Haze from wildfire activity in the region obscures the view of the lake, though it almost brings something of its own charm.

(Almost.)

Valley of the Ten Peaks / Moraine Lake

Money shot

$20
The iconic scene of Moraine Lake and The Valley of the Ten Peaks. It's on the back of our old "Scenes of Canada" series $20 bill. It was well into its second decade of print: from 1970 to 1986 and it remained in circulation for years after that. If you're interested, the Bank of Canada's site has more about the history and technology involved in this magnificent work.
I marked Deltaform's summit and the preceding shot’s location at the Deltaform/Neptuak col in red.
(...which cost me $20. And I think it's illegal so I hope you appreciate it!)

Popular shot (very popular!)

V of 10

photo credit: https://commons.wikimedia.org/wiki/User:Gorgo

(Poor capture, not mine, I don't have one. Sorry!)

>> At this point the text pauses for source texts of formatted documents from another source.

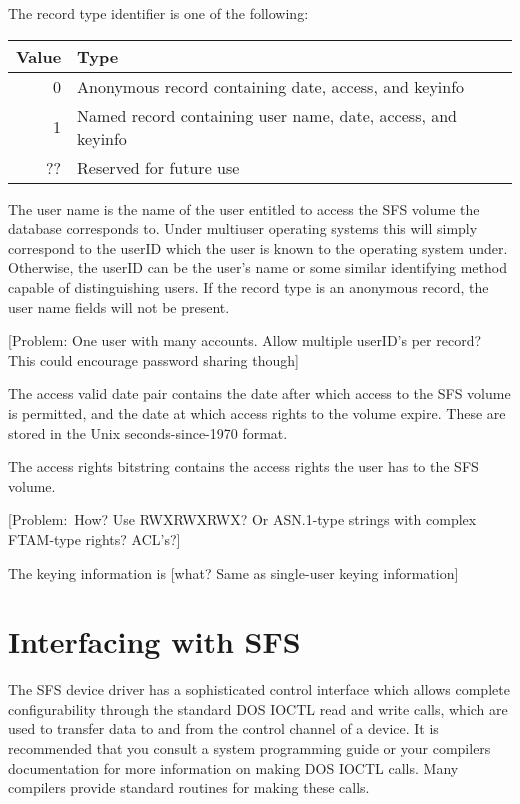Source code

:The record type identifier is one of the following:

\begin{center}
\begin{tabular}{|r|l|}
\hline
    Value &  Type\\
\hline
      0   &  Anonymous record containing date, access, and keyinfo\\
      1   &  Named record containing user name, date, access, and keyinfo\\
     ??   &  Reserved for future use\\
\hline
\end{tabular}
\end{center}

The user name is the name of the user entitled to access the SFS volume the
database corresponds to.  Under multiuser operating systems this will simply
correspond to the userID which the user is known to the operating system under.
Otherwise, the userID can be the user's name or some similar identifying method
capable of distinguishing users.  If the record type is an anonymous record,
the user name fields will not be present.

[Problem: One user with many accounts.  Allow multiple userID's per record?
          This could encourage password sharing though]

The access valid date pair contains the date after which access to the SFS
volume is permitted, and the date at which access rights to the volume expire.
These are stored in the Unix seconds-since-1970 format.

The access rights bitstring contains the access rights the user has to the SFS
volume.

[Problem:~How?  Use RWXRWXRWX?  Or ASN.1-type strings with complex
          FTAM-type rights?  ACL's?]

The keying information is [what?  Same as single-user keying information]


\section{Interfacing with SFS}

The SFS device driver has a sophisticated control interface which allows
complete configurability through the standard DOS IOCTL read and write calls,
which are used to transfer data to and from the control channel of a device.
It is recommended that you consult a system programming guide or your compilers
documentation for more information on making DOS IOCTL calls.  Many compilers
provide standard routines for making these calls.


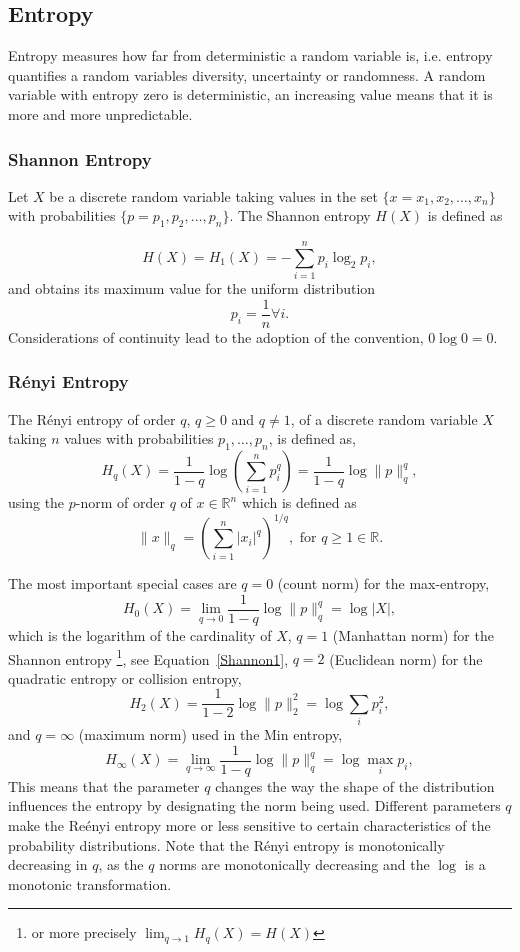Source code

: \documentclass[12pt, twoside]{article}
\newcommand{\R}{\mathbb{R}}
\newcommand{\1}{\mathbb{1}}
\begin{document}
\subsection{Entropy}
Entropy measures how far from deterministic a random variable is, i.e. entropy quantifies a random variables diversity, uncertainty or randomness. 
A random variable with entropy zero is deterministic, an increasing value  means that it is more and more unpredictable.
    
\subsubsection{Shannon Entropy}
Let $ X $ be a discrete random variable taking values in the set $ \{x = x_1, x_2, \ldots, x_n \} $ with probabilities $ \{p = p_1, p_2, \ldots, p_n \} $. The Shannon entropy $ H(X) $ is defined as 

\begin{equation}\label{Shannon1}
    H(X) = H_1(X) = - \sum_{i = 1} ^ n p_i \log_2 p_i,
\end{equation}
and obtains its maximum value for the uniform distribution
$$p_i = \frac{1}{n} \forall i.$$
Considerations of continuity lead to the adoption of the convention, $ 0 \log 0  = 0 $.



\subsubsection{R\'enyi Entropy}
The R\'enyi entropy of order $ q $, $ q  \geq 0 $ and $ q \neq 1 $, of a discrete random variable $ X $ taking $ n $ values with probabilities $ p_1, \ldots, p_n $, is defined as,
\begin{equation}
        H_q(X) = 
        \frac{1}{1 - q} \log \left( \sum_{i=1}^n p_i ^ {q} \right)
        = \frac{1}{1 - q} \log \| p \|_q^q,  
\end{equation}
using the $ p $-norm of order $ q $ of $ x  \in \R ^ n $  which is defined as   
$$ \| x \|_q = \left( \sum_{i=1}^n |x_i|^q \right)^{1/q}, \textrm{ for } q \geq 1 \in \R. $$

The most important special cases are $q = 0$ (count norm) for the max-entropy,
$$ 
H_0(X) = \lim_{q \to 0} \frac{1}{1 - q} \log \| p \|_q^q =  \log |X|,
$$
which is the logarithm of the cardinality of $X$,
$ q = 1 $ (Manhattan norm) for the Shannon entropy \footnote{or more precisely $\lim_{q \to 1} H_q(X) = H(X)$}, see Equation~\eqref{Shannon1},  $ q = 2 $ (Euclidean norm)  for the quadratic entropy or collision entropy, 
$$ 
H_2(X) = \frac{1}{1 - 2} \log \| p \|_2^2 = \log \sum_{i} p_i^2,
$$
and $q = \infty$ (maximum norm) used in the Min entropy,
$$ 
H_\infty(X) = \lim_{q \to \infty} \frac{1}{1 - q} \log \| p \|_q^q = \log \max_{i} p_i,
$$
This means that the parameter $ q $ changes the way the shape of the distribution influences the entropy by designating the norm being used. Different parameters $q$ make the Re\'enyi entropy more or less sensitive to certain characteristics of the probability distributions.
Note that the R\'enyi  entropy is monotonically decreasing in $q$, as the $q$ norms are monotonically decreasing and the $\log$ is a monotonic transformation. 
\end{document}

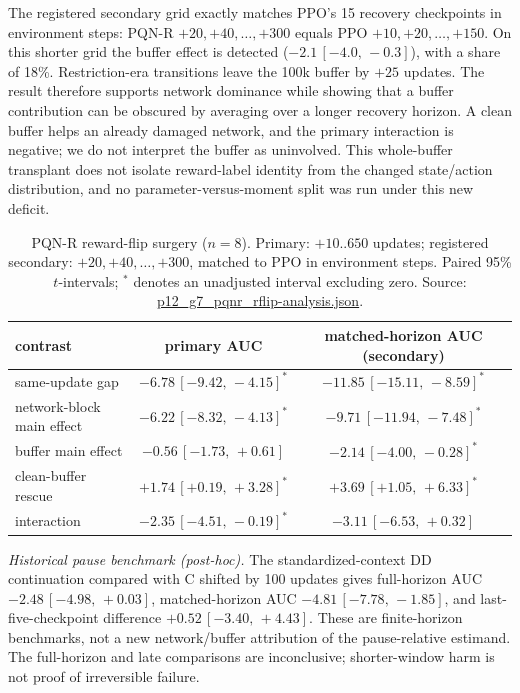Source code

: \documentclass[10pt]{article} %
\newcommand{\sig}{^{\ast}}
\newcommand{\ci}[2]{\,[#1,\,#2]}
\begin{document}
The registered secondary grid exactly matches PPO's 15 recovery checkpoints in environment steps: PQN-R $+20,+40,\ldots,+300$ equals PPO $+10,+20,\ldots,+150$. On this shorter grid the buffer effect is detected ($-2.1\ci{-4.0}{-0.3}$), with a share of 18\%. Restriction-era transitions leave the 100k buffer by $+25$ updates. The result therefore supports network dominance while showing that a buffer contribution can be obscured by averaging over a longer recovery horizon. A clean buffer helps an already damaged network, and the primary interaction is negative; we do not interpret the buffer as uninvolved. This whole-buffer transplant does not isolate reward-label identity from the changed state/action distribution, and no parameter-versus-moment split was run under this new deficit.

\begin{table}[t]
\centering
\caption{PQN-R reward-flip surgery ($n=8$). Primary: $+10..650$ updates; registered secondary: $+20,+40,\ldots,+300$, matched to PPO in environment steps. Paired 95\% $t$-intervals; $\sig$ denotes an unadjusted interval excluding zero. Source: \url{p12_g7_pqnr_rflip-analysis.json}.}
\label{tab:p12pqnr}
\small
\begin{tabular}{lcc}
\toprule
contrast & primary AUC & matched-horizon AUC (secondary) \\
\midrule
same-update gap & $-6.78\ci{-9.42}{-4.15}\sig$ & $-11.85\ci{-15.11}{-8.59}\sig$ \\
network-block main effect & $-6.22\ci{-8.32}{-4.13}\sig$ & $-9.71\ci{-11.94}{-7.48}\sig$ \\
buffer main effect & $-0.56\ci{-1.73}{+0.61}$ & $-2.14\ci{-4.00}{-0.28}\sig$ \\
clean-buffer rescue & $+1.74\ci{+0.19}{+3.28}\sig$ & $+3.69\ci{+1.05}{+6.33}\sig$ \\
interaction & $-2.35\ci{-4.51}{-0.19}\sig$ & $-3.11\ci{-6.53}{+0.32}$ \\
\bottomrule
\end{tabular}
\end{table}

\emph{Historical pause benchmark (post-hoc).} The standardized-context DD continuation compared with C shifted by 100 updates gives full-horizon AUC $-2.48\ci{-4.98}{+0.03}$, matched-horizon AUC $-4.81\ci{-7.78}{-1.85}$, and last-five-checkpoint difference $+0.52\ci{-3.40}{+4.43}$. These are finite-horizon benchmarks, not a new network/buffer attribution of the pause-relative estimand. The full-horizon and late comparisons are inconclusive; shorter-window harm is not proof of irreversible failure.
\end{document}
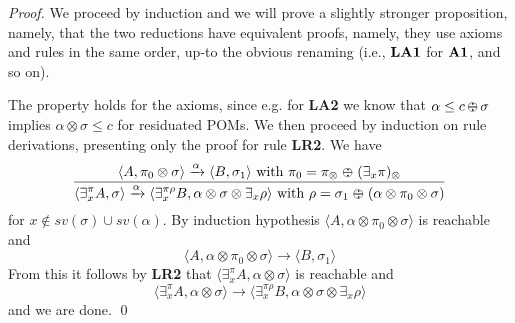 \documentclass{llncs}
\newcommand{\comment}[1]{}
\def\odiv{\, {\ominus\hspace{-7.7pt} \div} \,}
\begin{document}
\begin{proof}
We proceed by induction and we will prove a slightly stronger proposition, namely, that the two reductions
have equivalent proofs, namely, they use axioms and rules in the same order,
up-to the obvious renaming (i.e., ${\bf LA1}$ for ${\bf A1}$, and so on).

The property holds for the axioms, since e.g. for {\bf LA2} we know that
$\alpha \leq c \odiv \sigma$ implies $\alpha \otimes \sigma \leq c$ for residuated POMs.
%
We then proceed by induction on rule derivations,
presenting only the proof for rule {\bf LR2}.
%
We have 
  $$\frac {\displaystyle \langle A, \pi_0 \otimes \sigma \rangle \xrightarrow{\alpha}
  \langle B, \sigma_1 \rangle \text{ with } \pi_0 = \pi_\otimes \; {\ominus\hspace{-7.5pt} \div} \; (\exists_x \pi)_\otimes }
  {\displaystyle \langle \exists^\pi_x A, \sigma \rangle \xrightarrow{\alpha}
  \langle \exists^{\pi \rho}_x B, \alpha \otimes \sigma \otimes \exists_x \rho \rangle  \text{ with } \rho = \sigma_1 \; {\ominus\hspace{-7.5pt} \div} \; (\alpha \otimes \pi_0 \otimes \sigma)}$$
%
 for $x \not \in sv(\sigma) \cup sv(\alpha)$.
%
By induction hypothesis $\langle A, \alpha \otimes \pi_0 \otimes \sigma \rangle$ is reachable and
$$\langle A, \alpha \otimes \pi_0 \otimes \sigma \rangle \to
  \langle B, \sigma_1 \rangle$$
From this it follows by {\bf LR2} that $\langle \exists^\pi_x A, \alpha \otimes \sigma \rangle$ is reachable and
$$\langle \exists^\pi_x A, \alpha \otimes \sigma \rangle \to
  \langle \exists^{\pi \rho}_x B, \alpha \otimes \sigma \otimes \exists_x \rho \rangle$$
 and we are done.
 \qed
\comment{Reachability is implied by $\langle A, \pi_\otimes \otimes \widehat{\sigma_0} \rangle$ being reachable,
 with $\widehat{\sigma_0} = (\alpha \otimes \sigma) \odiv (\exists_x \pi)_\otimes$.
%
Now we have that 
$$\pi_\otimes \otimes \widehat{\sigma_0} = \pi_\otimes \otimes ((\alpha \otimes \sigma) \odiv (\exists_x \pi)_\otimes)$$ 
$$=^1 \pi_\otimes \otimes ((\alpha \otimes (\sigma \odiv (\exists_x \pi)_\otimes) \otimes (\exists_x \pi )_\otimes) \odiv (\exists_x \pi)_\otimes)$$
$$=^2  (\pi_\otimes \odiv (\exists_x \pi)_\otimes) \otimes (\exists_x \pi)_\otimes \otimes 
((\alpha \otimes (\sigma \odiv (\exists_x \pi)_\otimes) \otimes  (\exists_x \pi)_\otimes) \odiv (\exists_x \pi)_\otimes)$$
}
\end{proof}
\end{document}

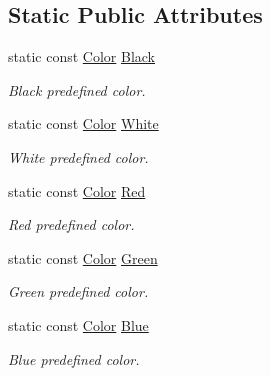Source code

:\subsection*{Static Public Attributes}
\begin{DoxyCompactItemize}
\item 
\mbox{\label{classsf_1_1_color_a77c688197b981338f0b19dc58bd2facd}} 
static const \hyperlink{classsf_1_1_color}{Color} \hyperlink{classsf_1_1_color_a77c688197b981338f0b19dc58bd2facd}{Black}
\begin{DoxyCompactList}\small\item\em Black predefined color. \end{DoxyCompactList}\item 
\mbox{\label{classsf_1_1_color_a4fd874712178d9e206f53226002aa4ca}} 
static const \hyperlink{classsf_1_1_color}{Color} \hyperlink{classsf_1_1_color_a4fd874712178d9e206f53226002aa4ca}{White}
\begin{DoxyCompactList}\small\item\em White predefined color. \end{DoxyCompactList}\item 
\mbox{\label{classsf_1_1_color_a127dbf55db9c07d0fa8f4bfcbb97594a}} 
static const \hyperlink{classsf_1_1_color}{Color} \hyperlink{classsf_1_1_color_a127dbf55db9c07d0fa8f4bfcbb97594a}{Red}
\begin{DoxyCompactList}\small\item\em Red predefined color. \end{DoxyCompactList}\item 
\mbox{\label{classsf_1_1_color_a95629b30de8c6856aa7d3afed12eb865}} 
static const \hyperlink{classsf_1_1_color}{Color} \hyperlink{classsf_1_1_color_a95629b30de8c6856aa7d3afed12eb865}{Green}
\begin{DoxyCompactList}\small\item\em Green predefined color. \end{DoxyCompactList}\item 
\mbox{\label{classsf_1_1_color_ab03770d4817426b2614cfc33cf0e245c}} 
static const \hyperlink{classsf_1_1_color}{Color} \hyperlink{classsf_1_1_color_ab03770d4817426b2614cfc33cf0e245c}{Blue}
\begin{DoxyCompactList}\small\item\em Blue predefined color. \end{DoxyCompactList}\item 

\end{DoxyCompactItemize}
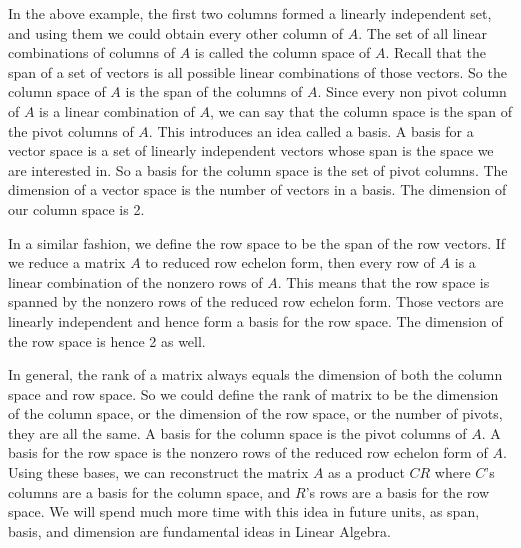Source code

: \documentclass[10pt]{article}
\begin{document}
In the above example, the first two columns formed a linearly independent set, and using them we could obtain every other column of $A$.  The set of all linear combinations of columns of $A$ is called the column space of $A$.  Recall that the span of a set of vectors is all possible linear combinations of those vectors.  So the column space of $A$ is the span of the columns of $A$.  Since every non pivot column of $A$ is a linear combination of $A$, we can say that the column space is the span of the pivot columns of $A$.  This introduces an idea called a basis.  A basis for a vector space is a set of linearly independent vectors whose span is the space we are interested in.  So a basis for the column space is the set of pivot columns. The dimension of a vector space is the number of vectors in a basis.  The dimension of our column space is 2.

In a similar fashion, we define the row space to be the span of the row vectors. If we reduce a matrix $A$ to reduced row echelon form, then every row of $A$ is a linear combination of the nonzero rows of $A$. This means that the row space is spanned by the nonzero rows of the reduced row echelon form. Those vectors are linearly independent and hence form a basis for the row space.  The dimension of the row space is hence 2 as well.

In general, the rank of a matrix always equals the dimension of both the column space and row space. So we could define the rank of matrix to be the dimension of the column space, or the dimension of the row space, or the number of pivots, they are all the same. A basis for the column space is the pivot columns of $A$.  A basis for the row space is the nonzero rows of the reduced row echelon form of $A$.  Using these bases, we can reconstruct the matrix $A$ as a product $CR$ where $C$'s columns are a basis for the column space, and $R$'s rows are a basis for the row space.  We will spend much more time with this idea in future units, as span, basis, and dimension are fundamental ideas in Linear Algebra.
\end{document}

As impressive as the lithographic print on the back of our old $20 is, and no disrespect intended towards George Gunderson’s artwork, I think social media and innovation in media and imaging technology have had a lot more to do with the explosion of interest in the area.

This iconic scene – the Valley of the Ten Peaks proudly posing for their family portrait behind Moraine Lake – is a case in point: I don't think there are many scenes more photographed on the planet than this one. The 14 km road from town up to the lake delivers wave after wave of tourist from all over the world. Armed with every conceivable breed of imaging device, they spill out at the the end of the parking lot by the busload (literally!), crowding the north end of the lake to capture this shot.

(Though I'm a little embarrased to say, I was digging around my hard drive and old photo albums and couldn't find one. I don't think I've actually ever snapped it! This one’s from Wikipedia. Some serious clipping in the highlights & whites up top. I guess I should have given Jimmy a little more money!)

Deltaform from Temple

Deltaform from Temple

An early winter snap of Deltaform & friends from Temple's southwest ridge a few years back: well enough into the cold months to notch up the fun and nix the crowds – no one's around after the buses stop running – yet still early enough for a more tolerable avalanche risk.

I snapped the shot shortly before noon and late enough in the year for the mid-day sun to backlight the south end of The Valley of the Ten Peaks, lending silhouette to the mountains and a luminescent quality to the clouds.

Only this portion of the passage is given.